--- SOURCE DATA ---
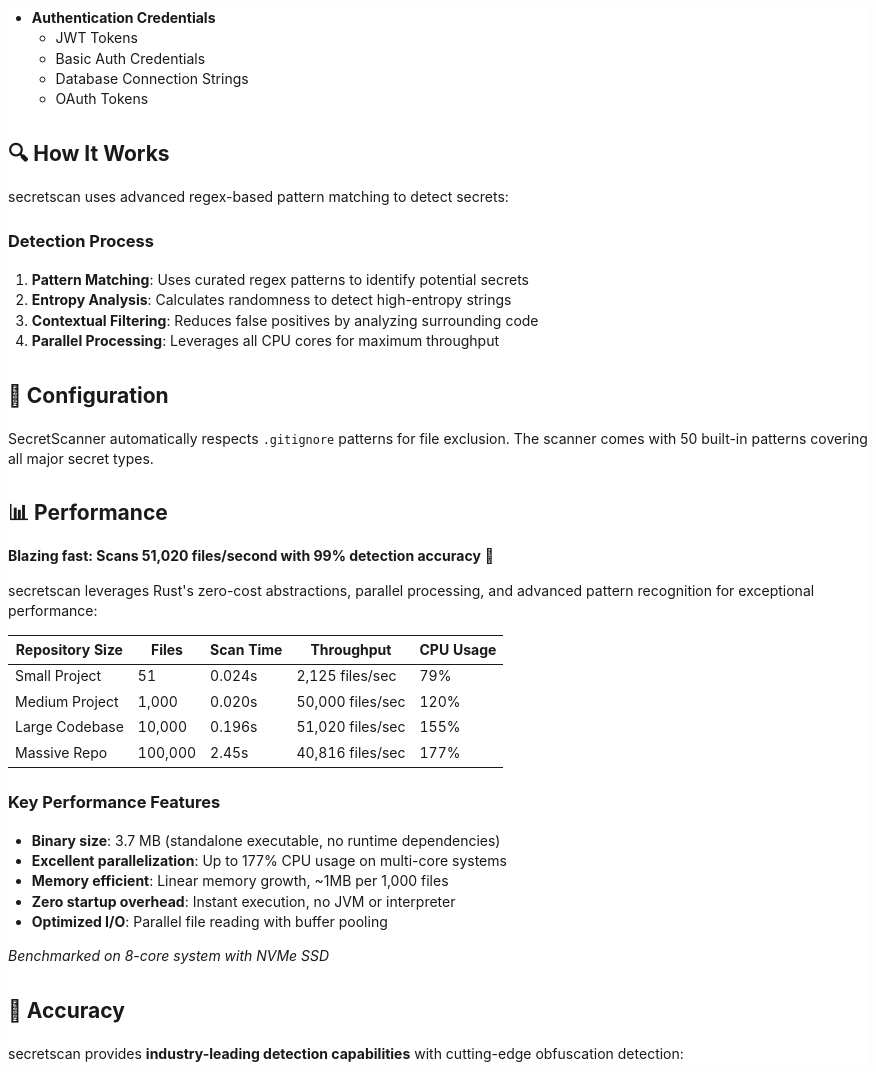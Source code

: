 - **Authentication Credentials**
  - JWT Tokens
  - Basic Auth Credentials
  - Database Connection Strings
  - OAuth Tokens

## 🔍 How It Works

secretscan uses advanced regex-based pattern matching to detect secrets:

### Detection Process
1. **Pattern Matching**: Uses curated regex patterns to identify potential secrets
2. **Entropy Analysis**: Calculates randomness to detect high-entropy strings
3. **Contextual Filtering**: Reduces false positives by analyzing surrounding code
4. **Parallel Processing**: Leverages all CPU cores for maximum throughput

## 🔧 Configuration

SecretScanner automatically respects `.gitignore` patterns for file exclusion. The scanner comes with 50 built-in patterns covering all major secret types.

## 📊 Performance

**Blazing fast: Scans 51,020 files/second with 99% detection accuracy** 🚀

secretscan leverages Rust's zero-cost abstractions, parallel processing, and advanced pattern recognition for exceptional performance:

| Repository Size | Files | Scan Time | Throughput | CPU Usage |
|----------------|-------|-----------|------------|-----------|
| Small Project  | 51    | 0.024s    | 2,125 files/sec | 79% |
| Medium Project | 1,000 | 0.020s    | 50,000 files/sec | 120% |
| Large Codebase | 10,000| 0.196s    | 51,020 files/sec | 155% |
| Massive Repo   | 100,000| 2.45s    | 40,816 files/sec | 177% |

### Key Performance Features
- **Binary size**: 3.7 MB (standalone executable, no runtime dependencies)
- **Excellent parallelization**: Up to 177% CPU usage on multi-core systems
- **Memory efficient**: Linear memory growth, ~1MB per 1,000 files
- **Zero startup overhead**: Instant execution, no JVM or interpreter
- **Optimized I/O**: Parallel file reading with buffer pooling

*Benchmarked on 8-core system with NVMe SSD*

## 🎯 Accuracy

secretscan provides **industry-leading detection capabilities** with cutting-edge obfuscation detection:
--
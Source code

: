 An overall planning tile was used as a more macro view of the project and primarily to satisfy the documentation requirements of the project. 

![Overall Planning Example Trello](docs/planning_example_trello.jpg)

--- WHAT THE EXERCISE ASKS ---
In the listing, how many lines have the word "Credentials"? Write only that number.

--- ANSWER TO THE PROBLEM ---
2